Differential effects of heat shock protein 90 and serine 1179 phosphorylation on endothelial nitric oxide synthase activity and on its cofactors.

Abstract

Endothelial nitric oxide synthase (eNOS) is responsible for maintaining systemic blood pressure, vascular remodeling and angiogenesis. Previous studies showed that bovine eNOS serine 1179 (Serine 1177 for human eNOS) phosphorylation enhanced NO synthesis. Meanwhile, heat shock protein 90 (Hsp90) plays a critical role in maintenance of eNOS structure and function. However, the regulatory difference and importance between Serine 1179 phosphorylation and Hsp90 on eNOS activity have not been evaluated. In current studies, S1179D eNOS was employed to mimic phospho-eNOS and exhibited markedly increased enzyme activity than wild type eNOS (WT eNOS). Hsp90 showed a dose-dependent increase for both WT eNOS and S1179D eNOS activity at the presence of all eNOS cofactors, such as Calcium/Calmodulin (Ca2+ /CaM), BH4, and NADPH etc.

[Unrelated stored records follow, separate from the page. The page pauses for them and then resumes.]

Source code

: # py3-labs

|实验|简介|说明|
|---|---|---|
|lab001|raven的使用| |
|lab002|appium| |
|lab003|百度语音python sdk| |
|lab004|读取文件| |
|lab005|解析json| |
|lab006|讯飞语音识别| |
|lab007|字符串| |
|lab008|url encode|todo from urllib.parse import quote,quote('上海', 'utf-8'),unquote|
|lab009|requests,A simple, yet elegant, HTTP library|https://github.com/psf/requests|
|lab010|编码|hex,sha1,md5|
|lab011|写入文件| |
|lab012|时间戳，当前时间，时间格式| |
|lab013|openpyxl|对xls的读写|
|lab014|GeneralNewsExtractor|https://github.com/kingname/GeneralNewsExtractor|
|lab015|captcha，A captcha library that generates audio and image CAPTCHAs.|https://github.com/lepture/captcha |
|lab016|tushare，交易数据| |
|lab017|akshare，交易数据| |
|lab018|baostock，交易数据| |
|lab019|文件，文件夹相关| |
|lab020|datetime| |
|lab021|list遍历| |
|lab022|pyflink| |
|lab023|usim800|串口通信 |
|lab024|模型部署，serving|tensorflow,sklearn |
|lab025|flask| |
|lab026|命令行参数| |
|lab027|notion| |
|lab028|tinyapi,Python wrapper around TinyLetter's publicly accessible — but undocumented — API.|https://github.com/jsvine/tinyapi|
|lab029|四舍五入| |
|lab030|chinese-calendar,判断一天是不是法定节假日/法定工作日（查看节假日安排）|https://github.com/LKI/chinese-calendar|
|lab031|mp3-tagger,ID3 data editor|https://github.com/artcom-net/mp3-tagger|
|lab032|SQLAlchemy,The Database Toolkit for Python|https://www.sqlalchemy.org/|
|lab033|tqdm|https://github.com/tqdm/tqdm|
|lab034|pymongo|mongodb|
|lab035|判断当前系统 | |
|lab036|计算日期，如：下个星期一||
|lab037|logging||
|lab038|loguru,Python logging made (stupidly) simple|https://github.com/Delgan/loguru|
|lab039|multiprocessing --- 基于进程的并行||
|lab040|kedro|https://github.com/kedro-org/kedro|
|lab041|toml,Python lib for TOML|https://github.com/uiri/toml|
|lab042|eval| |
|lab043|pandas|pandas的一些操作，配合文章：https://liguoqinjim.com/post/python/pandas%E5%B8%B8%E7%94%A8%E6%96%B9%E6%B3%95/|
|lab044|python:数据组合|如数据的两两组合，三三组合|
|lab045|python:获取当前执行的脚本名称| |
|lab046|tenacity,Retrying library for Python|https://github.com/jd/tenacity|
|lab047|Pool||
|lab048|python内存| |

The enhancement effects were abolished by dominant-negative mutant Hsp 90 protein. ENOS-cofactors dynamic assay showed that Hsp90 enhanced WT eNOS affinity to NADPH, L-arginine, and CaM but not to Ca2+ and BH4. The impact of eNOS Serine 1179 phosphorylation and Hsp90 on eNOS affinity to cofactors has also been compared. Different from the effect of Hsp90 on eNOS affinity to specific cofactors, Serine 1179 phosphorylation significantly increased eNOS affinity to all cofactors. Moreover, VEGF-induced eNOS phosphorylation in bovine aortic endothelial cells (BAECs) and more NO generation from eNOS compared to control. Inhibition of Hsp90 by geldanamycin decreased eNOS activity and decreased endothelial viability. In conclusion, by changing eNOS structure, Hsp90 profoundly affected eNOS functions, including change of affinity of eNOS to cofactors like Ca2+, L-arginine, BH4 and further affecting NO generation capability. These specific cofactors regulated by Hsp 90 could become potential therapeutic targets of the eNOS-related diseases in future.